There was always plenty of food in the apprentice house at style. This usually consisted of oatmeal porridge; this was given 3 times a day. In the evenings this was accompanied by potato’s. Workers could have as much of this as they wanted, so they would not go hungry and start slacking at work. They would work from about 6:ooam to 7:00pm in winter and until 9:00am in summer. Their jobs would be picking up loose threads and carrying baskets. The children at style were given an education. Boys leant to read and write whilst girls learnt to sow.
Greg wanted to give his workers a religious view of life. He sent them to church every Sunday and provided them with respectable. It is debatable whether he did this to look good in the community or that he is was a religious man and wanted other generation to see ‘the light’. One theory that passed through my mind is that maybe he used the power of belief to almost scare his workers. As if to say ‘ do as you are told, or god will punish you! ‘ As radical a claim it might sound, it is a possibility. Its is also debatable that he did ALL these tings (i. e. lookingafter the workers so well) for money.

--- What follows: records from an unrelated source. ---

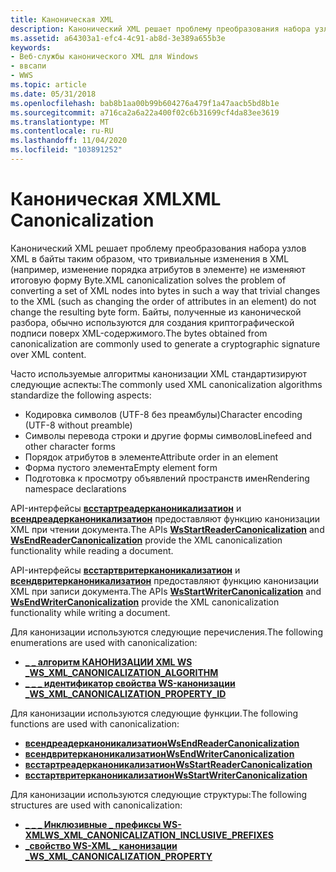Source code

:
 ```yaml
---
title: Каноническая XML
description: Канонический XML решает проблему преобразования набора узлов XML в байты таким образом, что тривиальные изменения в XML (например, изменение порядка атрибутов в элементе) не изменяют итоговую форму Byte.
ms.assetid: a64303a1-efc4-4c91-ab8d-3e389a655b3e
keywords:
- Веб-службы канонического XML для Windows
- ввсапи
- WWS
ms.topic: article
ms.date: 05/31/2018
ms.openlocfilehash: bab8b1aa00b99b604276a479f1a47aacb5bd8b1e
ms.sourcegitcommit: a716ca2a6a22a400f02c6b31699cf4da83ee3619
ms.translationtype: MT
ms.contentlocale: ru-RU
ms.lasthandoff: 11/04/2020
ms.locfileid: "103891252"
---
```

# <a name="xml-canonicalization"></a><span data-ttu-id="c379a-106">Каноническая XML</span><span class="sxs-lookup"><span data-stu-id="c379a-106">XML Canonicalization</span></span>

<span data-ttu-id="c379a-107">Канонический XML решает проблему преобразования набора узлов XML в байты таким образом, что тривиальные изменения в XML (например, изменение порядка атрибутов в элементе) не изменяют итоговую форму Byte.</span><span class="sxs-lookup"><span data-stu-id="c379a-107">XML canonicalization solves the problem of converting a set of XML nodes into bytes in such a way that trivial changes to the XML (such as changing the order of attributes in an element) do not change the resulting byte form.</span></span> <span data-ttu-id="c379a-108">Байты, полученные из канонической разбора, обычно используются для создания криптографической подписи поверх XML-содержимого.</span><span class="sxs-lookup"><span data-stu-id="c379a-108">The bytes obtained from canonicalization are commonly used to generate a cryptographic signature over XML content.</span></span>


<span data-ttu-id="c379a-109">Часто используемые алгоритмы канонизации XML стандартизируют следующие аспекты:</span><span class="sxs-lookup"><span data-stu-id="c379a-109">The commonly used XML canonicalization algorithms standardize the following aspects:</span></span>

-   <span data-ttu-id="c379a-110">Кодировка символов (UTF-8 без преамбулы)</span><span class="sxs-lookup"><span data-stu-id="c379a-110">Character encoding (UTF-8 without preamble)</span></span>
-   <span data-ttu-id="c379a-111">Символы перевода строки и другие формы символов</span><span class="sxs-lookup"><span data-stu-id="c379a-111">Linefeed and other character forms</span></span>
-   <span data-ttu-id="c379a-112">Порядок атрибутов в элементе</span><span class="sxs-lookup"><span data-stu-id="c379a-112">Attribute order in an element</span></span>
-   <span data-ttu-id="c379a-113">Форма пустого элемента</span><span class="sxs-lookup"><span data-stu-id="c379a-113">Empty element form</span></span>
-   <span data-ttu-id="c379a-114">Подготовка к просмотру объявлений пространств имен</span><span class="sxs-lookup"><span data-stu-id="c379a-114">Rendering namespace declarations</span></span>

<span data-ttu-id="c379a-115">API-интерфейсы [**всстартреадерканоникализатион**](/windows/desktop/api/WebServices/nf-webservices-wsstartreadercanonicalization) и [**всендреадерканоникализатион**](/windows/desktop/api/WebServices/nf-webservices-wsendreadercanonicalization) предоставляют функцию канонизации XML при чтении документа.</span><span class="sxs-lookup"><span data-stu-id="c379a-115">The APIs [**WsStartReaderCanonicalization**](/windows/desktop/api/WebServices/nf-webservices-wsstartreadercanonicalization) and [**WsEndReaderCanonicalization**](/windows/desktop/api/WebServices/nf-webservices-wsendreadercanonicalization) provide the XML canonicalization functionality while reading a document.</span></span>

<span data-ttu-id="c379a-116">API-интерфейсы [**всстартвритерканоникализатион**](/windows/desktop/api/WebServices/nf-webservices-wsstartwritercanonicalization) и [**всендвритерканоникализатион**](/windows/desktop/api/WebServices/nf-webservices-wsendwritercanonicalization) предоставляют функцию канонизации XML при записи документа.</span><span class="sxs-lookup"><span data-stu-id="c379a-116">The APIs [**WsStartWriterCanonicalization**](/windows/desktop/api/WebServices/nf-webservices-wsstartwritercanonicalization) and [**WsEndWriterCanonicalization**](/windows/desktop/api/WebServices/nf-webservices-wsendwritercanonicalization) provide the XML canonicalization functionality while writing a document.</span></span>

<span data-ttu-id="c379a-117">Для канонизации используются следующие перечисления.</span><span class="sxs-lookup"><span data-stu-id="c379a-117">The following enumerations are used with canonicalization:</span></span>

-   [<span data-ttu-id="c379a-118">**\_ \_ алгоритм КАНОНИЗАЦИИ XML WS \_**</span><span class="sxs-lookup"><span data-stu-id="c379a-118">**WS\_XML\_CANONICALIZATION\_ALGORITHM**</span></span>](/windows/desktop/api/WebServices/ne-webservices-ws_xml_canonicalization_algorithm)
-   [<span data-ttu-id="c379a-119">**\_ \_ \_ идентификатор свойства WS-канонизации \_**</span><span class="sxs-lookup"><span data-stu-id="c379a-119">**WS\_XML\_CANONICALIZATION\_PROPERTY\_ID**</span></span>](/windows/desktop/api/WebServices/ne-webservices-ws_xml_canonicalization_property_id)

<span data-ttu-id="c379a-120">Для канонизации используются следующие функции.</span><span class="sxs-lookup"><span data-stu-id="c379a-120">The following functions are used with canonicalization:</span></span>

-   [<span data-ttu-id="c379a-121">**всендреадерканоникализатион**</span><span class="sxs-lookup"><span data-stu-id="c379a-121">**WsEndReaderCanonicalization**</span></span>](/windows/desktop/api/WebServices/nf-webservices-wsendreadercanonicalization)
-   [<span data-ttu-id="c379a-122">**всендвритерканоникализатион**</span><span class="sxs-lookup"><span data-stu-id="c379a-122">**WsEndWriterCanonicalization**</span></span>](/windows/desktop/api/WebServices/nf-webservices-wsendwritercanonicalization)
-   [<span data-ttu-id="c379a-123">**всстартреадерканоникализатион**</span><span class="sxs-lookup"><span data-stu-id="c379a-123">**WsStartReaderCanonicalization**</span></span>](/windows/desktop/api/WebServices/nf-webservices-wsstartreadercanonicalization)
-   [<span data-ttu-id="c379a-124">**всстартвритерканоникализатион**</span><span class="sxs-lookup"><span data-stu-id="c379a-124">**WsStartWriterCanonicalization**</span></span>](/windows/desktop/api/WebServices/nf-webservices-wsstartwritercanonicalization)

<span data-ttu-id="c379a-125">Для канонизации используются следующие структуры:</span><span class="sxs-lookup"><span data-stu-id="c379a-125">The following structures are used with canonicalization:</span></span>

-   [<span data-ttu-id="c379a-126">**\_ \_ \_ Инклюзивные \_ префиксы WS-XML**</span><span class="sxs-lookup"><span data-stu-id="c379a-126">**WS\_XML\_CANONICALIZATION\_INCLUSIVE\_PREFIXES**</span></span>](/windows/desktop/api/WebServices/ns-webservices-ws_xml_canonicalization_inclusive_prefixes)
-   [<span data-ttu-id="c379a-127">**\_свойство WS-XML \_ канонизации \_**</span><span class="sxs-lookup"><span data-stu-id="c379a-127">**WS\_XML\_CANONICALIZATION\_PROPERTY**</span></span>](/windows/desktop/api/WebServices/ns-webservices-ws_xml_canonicalization_property)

Maybe he was thinking of the long-term possibilities, or maybe even a reputation for being ‘Mr nice’. But it is my belief that although making money was his main aim, Samuel Greg looked after his workers because he cared for them. Working at style meant lower wages that in the cities, but better quality of life. There was cleaner air and water, which meant less chance of epidemics like cholera or typhoid. He made it so that in the long term, his workers would look back and see that it wasn’t a bad place compared with other mills at that time.